In my case, I used Vue.js to scaffold the web application using a UI library antd. After that, I updated the page content by saving the automatically generated report to the static resources folder static. This allows the web application to read the static reports and then render them to the front end page. For details, check out Use antd in vue-cli 3.

Below is an example of a web application that I developed for daily reporting. The red card indicates that I should check the testing report because exceptions are thrown after running chaos experiments.

Clicking the card will open the report, as shown below.

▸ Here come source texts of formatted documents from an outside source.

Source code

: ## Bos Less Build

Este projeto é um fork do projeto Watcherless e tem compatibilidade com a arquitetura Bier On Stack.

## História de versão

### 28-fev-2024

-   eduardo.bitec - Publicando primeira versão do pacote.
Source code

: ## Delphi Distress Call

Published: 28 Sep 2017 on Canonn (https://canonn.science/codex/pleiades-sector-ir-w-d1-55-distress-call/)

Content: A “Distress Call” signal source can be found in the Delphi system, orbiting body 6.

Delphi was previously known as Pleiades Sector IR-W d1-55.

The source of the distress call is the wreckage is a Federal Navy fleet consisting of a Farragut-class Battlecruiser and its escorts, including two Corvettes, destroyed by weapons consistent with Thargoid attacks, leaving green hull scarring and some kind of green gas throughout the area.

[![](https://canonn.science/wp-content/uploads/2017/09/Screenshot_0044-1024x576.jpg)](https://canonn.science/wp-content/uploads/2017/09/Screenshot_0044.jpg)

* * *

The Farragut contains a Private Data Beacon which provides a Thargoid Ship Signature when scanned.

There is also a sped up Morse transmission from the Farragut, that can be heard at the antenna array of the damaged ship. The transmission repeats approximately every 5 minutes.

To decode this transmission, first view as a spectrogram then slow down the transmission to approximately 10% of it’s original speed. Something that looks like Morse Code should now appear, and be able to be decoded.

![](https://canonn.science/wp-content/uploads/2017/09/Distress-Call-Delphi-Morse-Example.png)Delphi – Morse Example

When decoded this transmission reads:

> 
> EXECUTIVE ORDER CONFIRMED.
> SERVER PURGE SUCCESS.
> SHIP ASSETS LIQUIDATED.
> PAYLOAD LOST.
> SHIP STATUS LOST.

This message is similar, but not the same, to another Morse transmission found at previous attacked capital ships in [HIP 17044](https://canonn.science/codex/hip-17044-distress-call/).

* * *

I used pdf.js to render the PDF.

Summary

The Chaos Mesh daily reporting system has been live in our company for four months. Luckily, the system has helped us discover bugs for multiple projects in extreme cases. For example, one time we injected a network duplicate and network loss failure into an application and set the duplication and package loss ratio at a high level. As a result, the application met unexpected situations during message parsing and request dispatch. A fatal error was returned, and the program abnormally exited. With the help of the daily report, we quickly obtained the plot and logs for the specific error. We used that information to easily locate the cause of the exception, and we fixed the system vulnerability.

Chaos Mesh enables you to simulate faults that most cloud-native applications might encounter. In this article, I created a PodChaos experiment and observed that QPS in the TiDB cluster was affected when the Pod became unavailable. After analyzing the logs, I can enhance the robustness and high availability of the system. I built a web application to generate daily reports for troubleshooting and debugging. You can also customize the reports to meet your own requirements.